As soon
as he saw her forbidding a further advance, he took it for granted that
she intended to come back and go up the valley, and he gave the signal
to his own knights and men to advance in that direction, away from the
place where the Seljuks were fighting. Indeed, there were always many
who were ready to turn their backs on danger, especially of the poorer
sort, who were ill-armed; and immediately, with great confusion and
much shouting and pressing, the main body began to move on quickly,
spreading out as they went, and completely filling up the valley; but
then they were crowded again, as they went higher, where the valley
narrowed to the pass, and at last they were so squeezed and jammed
together that the horses could hardly move at all.

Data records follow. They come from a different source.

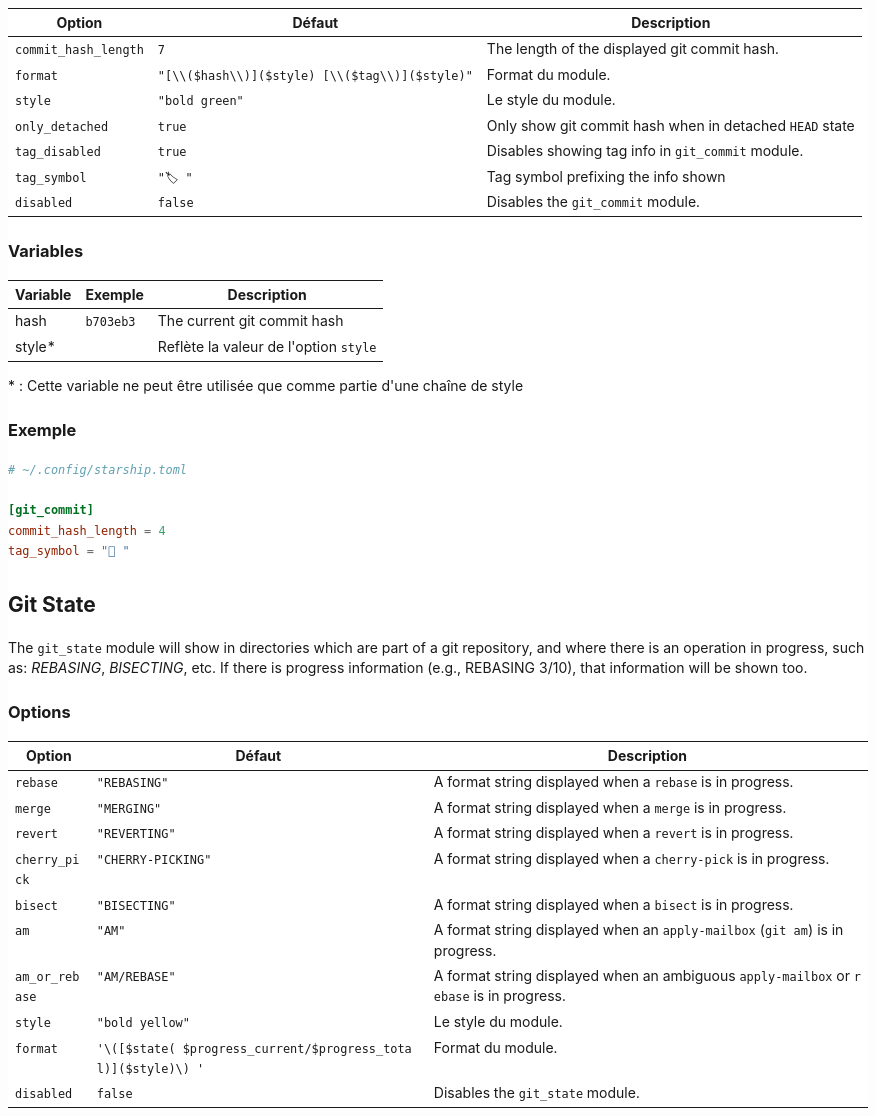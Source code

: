 | Option               | Défaut                                                 | Description                                             |
| -------------------- | ------------------------------------------------------ | ------------------------------------------------------- |
| `commit_hash_length` | `7`                                                    | The length of the displayed git commit hash.            |
| `format`             | `"[\\($hash\\)]($style) [\\($tag\\)]($style)"` | Format du module.                                       |
| `style`              | `"bold green"`                                         | Le style du module.                                     |
| `only_detached`      | `true`                                                 | Only show git commit hash when in detached `HEAD` state |
| `tag_disabled`       | `true`                                                 | Disables showing tag info in `git_commit` module.       |
| `tag_symbol`         | `"🏷 "`                                                 | Tag symbol prefixing the info shown                     |
| `disabled`           | `false`                                                | Disables the `git_commit` module.                       |

### Variables

| Variable  | Exemple   | Description                           |
| --------- | --------- | ------------------------------------- |
| hash      | `b703eb3` | The current git commit hash           |
| style\* |           | Reflète la valeur de l'option `style` |

\* : Cette variable ne peut être utilisée que comme partie d'une chaîne de style

### Exemple

```toml
# ~/.config/starship.toml

[git_commit]
commit_hash_length = 4
tag_symbol = "🔖 "
```

## Git State

The `git_state` module will show in directories which are part of a git repository, and where there is an operation in progress, such as: _REBASING_, _BISECTING_, etc. If there is progress information (e.g., REBASING 3/10), that information will be shown too.

### Options

| Option         | Défaut                                                          | Description                                                                             |
| -------------- | --------------------------------------------------------------- | --------------------------------------------------------------------------------------- |
| `rebase`       | `"REBASING"`                                                    | A format string displayed when a `rebase` is in progress.                               |
| `merge`        | `"MERGING"`                                                     | A format string displayed when a `merge` is in progress.                                |
| `revert`       | `"REVERTING"`                                                   | A format string displayed when a `revert` is in progress.                               |
| `cherry_pick`  | `"CHERRY-PICKING"`                                              | A format string displayed when a `cherry-pick` is in progress.                          |
| `bisect`       | `"BISECTING"`                                                   | A format string displayed when a `bisect` is in progress.                               |
| `am`           | `"AM"`                                                          | A format string displayed when an `apply-mailbox` (`git am`) is in progress.            |
| `am_or_rebase` | `"AM/REBASE"`                                                   | A format string displayed when an ambiguous `apply-mailbox` or `rebase` is in progress. |
| `style`        | `"bold yellow"`                                                 | Le style du module.                                                                     |
| `format`       | `'\([$state( $progress_current/$progress_total)]($style)\) '` | Format du module.                                                                       |
| `disabled`     | `false`                                                         | Disables the `git_state` module.                                                        |
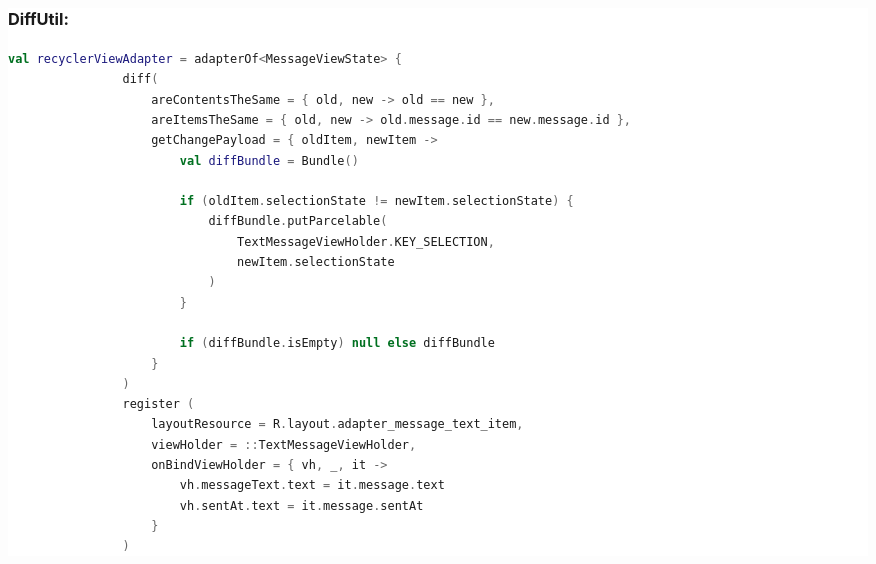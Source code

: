 ### DiffUtil:

```kt
val recyclerViewAdapter = adapterOf<MessageViewState> {
                diff(
                    areContentsTheSame = { old, new -> old == new },
                    areItemsTheSame = { old, new -> old.message.id == new.message.id },
                    getChangePayload = { oldItem, newItem ->
                        val diffBundle = Bundle()

                        if (oldItem.selectionState != newItem.selectionState) {
                            diffBundle.putParcelable(
                                TextMessageViewHolder.KEY_SELECTION,
                                newItem.selectionState
                            )
                        }

                        if (diffBundle.isEmpty) null else diffBundle
                    }
                )
                register (
                    layoutResource = R.layout.adapter_message_text_item,
                    viewHolder = ::TextMessageViewHolder,
                    onBindViewHolder = { vh, _, it ->
                        vh.messageText.text = it.message.text
                        vh.sentAt.text = it.message.sentAt
                    }
                )

```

The Queen's ladies, with their great throng of attendants and servants,
had drawn aside at the beginning of the valley, protected by two or
three thousand men-at-arms, to wait the end of the fighting, but she
herself was still on the spur of the hill before the woods. Before long
came Sir Gaston de Castignac, on foot and covered with blood, his mail
hacked in many places by the crooked Seljuk swords, and his three-
cornered shield dinted and battered. He came to the Queen's side and
made a grand bow, waving his right hand towards the trees, and he spoke
in a loud voice.
"The Duchess's highway is clear," he said. "The way is open and the
road is swept. But the broom--"
He turned livid and reeled.
"The broom is broken!" he cried, as he fell at full length almost under
the Arab mare's feet.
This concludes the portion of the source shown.